## Work task
Pull out every line with the word "eligible" from the entries below.

## Supplied entries
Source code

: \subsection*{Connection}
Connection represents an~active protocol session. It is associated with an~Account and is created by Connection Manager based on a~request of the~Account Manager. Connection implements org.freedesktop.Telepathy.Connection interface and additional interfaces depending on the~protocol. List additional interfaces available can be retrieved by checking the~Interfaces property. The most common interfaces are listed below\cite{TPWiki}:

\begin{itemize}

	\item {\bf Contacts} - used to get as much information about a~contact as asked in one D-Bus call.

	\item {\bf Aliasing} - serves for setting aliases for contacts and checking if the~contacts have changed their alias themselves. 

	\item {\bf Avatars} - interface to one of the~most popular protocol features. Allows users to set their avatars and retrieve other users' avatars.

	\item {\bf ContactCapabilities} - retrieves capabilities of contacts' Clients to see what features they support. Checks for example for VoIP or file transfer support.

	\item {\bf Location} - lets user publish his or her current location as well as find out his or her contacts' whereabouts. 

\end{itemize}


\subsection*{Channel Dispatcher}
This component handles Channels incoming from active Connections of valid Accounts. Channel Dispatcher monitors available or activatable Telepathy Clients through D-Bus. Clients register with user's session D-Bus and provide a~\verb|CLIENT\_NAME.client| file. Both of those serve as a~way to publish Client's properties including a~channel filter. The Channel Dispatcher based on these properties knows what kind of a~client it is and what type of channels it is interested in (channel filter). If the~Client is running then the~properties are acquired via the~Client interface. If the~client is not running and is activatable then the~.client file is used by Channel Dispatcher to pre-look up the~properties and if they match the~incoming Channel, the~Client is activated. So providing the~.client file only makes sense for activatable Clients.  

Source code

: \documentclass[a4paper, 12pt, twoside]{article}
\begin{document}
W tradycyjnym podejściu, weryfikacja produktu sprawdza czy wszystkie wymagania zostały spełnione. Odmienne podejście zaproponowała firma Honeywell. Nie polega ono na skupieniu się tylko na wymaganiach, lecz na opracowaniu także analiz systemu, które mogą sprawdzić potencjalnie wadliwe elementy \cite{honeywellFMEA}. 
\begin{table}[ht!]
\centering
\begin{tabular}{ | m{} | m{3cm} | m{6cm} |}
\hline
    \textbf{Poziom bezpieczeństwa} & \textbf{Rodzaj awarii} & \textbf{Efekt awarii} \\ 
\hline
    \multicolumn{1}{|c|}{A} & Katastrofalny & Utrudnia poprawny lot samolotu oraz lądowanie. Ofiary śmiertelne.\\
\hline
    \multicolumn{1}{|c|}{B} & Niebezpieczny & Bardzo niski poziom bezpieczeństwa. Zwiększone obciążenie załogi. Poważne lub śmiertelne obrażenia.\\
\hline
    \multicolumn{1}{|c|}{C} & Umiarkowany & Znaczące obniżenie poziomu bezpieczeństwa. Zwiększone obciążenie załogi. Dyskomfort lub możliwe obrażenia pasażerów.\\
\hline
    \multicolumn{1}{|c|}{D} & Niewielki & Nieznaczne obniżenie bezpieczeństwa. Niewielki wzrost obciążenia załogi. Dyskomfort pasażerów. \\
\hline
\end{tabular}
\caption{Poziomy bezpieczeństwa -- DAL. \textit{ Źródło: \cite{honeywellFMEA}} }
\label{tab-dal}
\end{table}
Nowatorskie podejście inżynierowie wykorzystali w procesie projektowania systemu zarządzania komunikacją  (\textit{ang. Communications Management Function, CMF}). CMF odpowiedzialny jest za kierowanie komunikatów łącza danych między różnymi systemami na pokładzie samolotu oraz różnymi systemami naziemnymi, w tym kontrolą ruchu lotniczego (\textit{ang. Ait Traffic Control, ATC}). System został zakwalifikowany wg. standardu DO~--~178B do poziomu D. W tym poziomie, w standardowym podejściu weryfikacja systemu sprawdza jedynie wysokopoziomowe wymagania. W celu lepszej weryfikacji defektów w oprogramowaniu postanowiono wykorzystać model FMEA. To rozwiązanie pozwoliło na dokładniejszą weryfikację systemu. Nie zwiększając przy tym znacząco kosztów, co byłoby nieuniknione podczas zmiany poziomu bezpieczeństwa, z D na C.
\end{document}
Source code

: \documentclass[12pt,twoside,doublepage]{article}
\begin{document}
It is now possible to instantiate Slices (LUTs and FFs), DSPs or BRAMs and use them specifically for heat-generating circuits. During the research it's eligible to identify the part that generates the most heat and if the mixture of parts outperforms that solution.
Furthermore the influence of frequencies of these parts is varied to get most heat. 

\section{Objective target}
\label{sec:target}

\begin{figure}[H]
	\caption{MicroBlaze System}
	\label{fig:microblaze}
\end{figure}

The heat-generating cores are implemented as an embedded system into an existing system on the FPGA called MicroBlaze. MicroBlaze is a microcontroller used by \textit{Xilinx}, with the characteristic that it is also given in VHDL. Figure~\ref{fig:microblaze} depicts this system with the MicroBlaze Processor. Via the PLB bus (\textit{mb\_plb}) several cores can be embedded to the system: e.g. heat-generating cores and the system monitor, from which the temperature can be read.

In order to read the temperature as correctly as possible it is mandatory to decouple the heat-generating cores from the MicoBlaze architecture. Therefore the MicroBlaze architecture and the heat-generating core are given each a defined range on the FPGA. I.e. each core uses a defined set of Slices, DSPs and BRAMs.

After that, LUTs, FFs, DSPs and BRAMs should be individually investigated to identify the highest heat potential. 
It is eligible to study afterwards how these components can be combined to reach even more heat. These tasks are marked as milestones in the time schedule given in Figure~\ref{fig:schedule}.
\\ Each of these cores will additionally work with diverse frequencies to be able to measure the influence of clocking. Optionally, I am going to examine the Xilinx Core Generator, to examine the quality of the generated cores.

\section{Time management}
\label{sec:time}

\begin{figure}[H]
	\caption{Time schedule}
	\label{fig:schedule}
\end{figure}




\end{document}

## Exercise solution
It is now possible to instantiate Slices (LUTs and FFs), DSPs or BRAMs and use them specifically for heat-generating circuits. During the research it's eligible to identify the part that generates the most heat and if the mixture of parts outperforms that solution.
It is eligible to study afterwards how these components can be combined to reach even more heat. These tasks are marked as milestones in the time schedule given in Figure~\ref{fig:schedule}.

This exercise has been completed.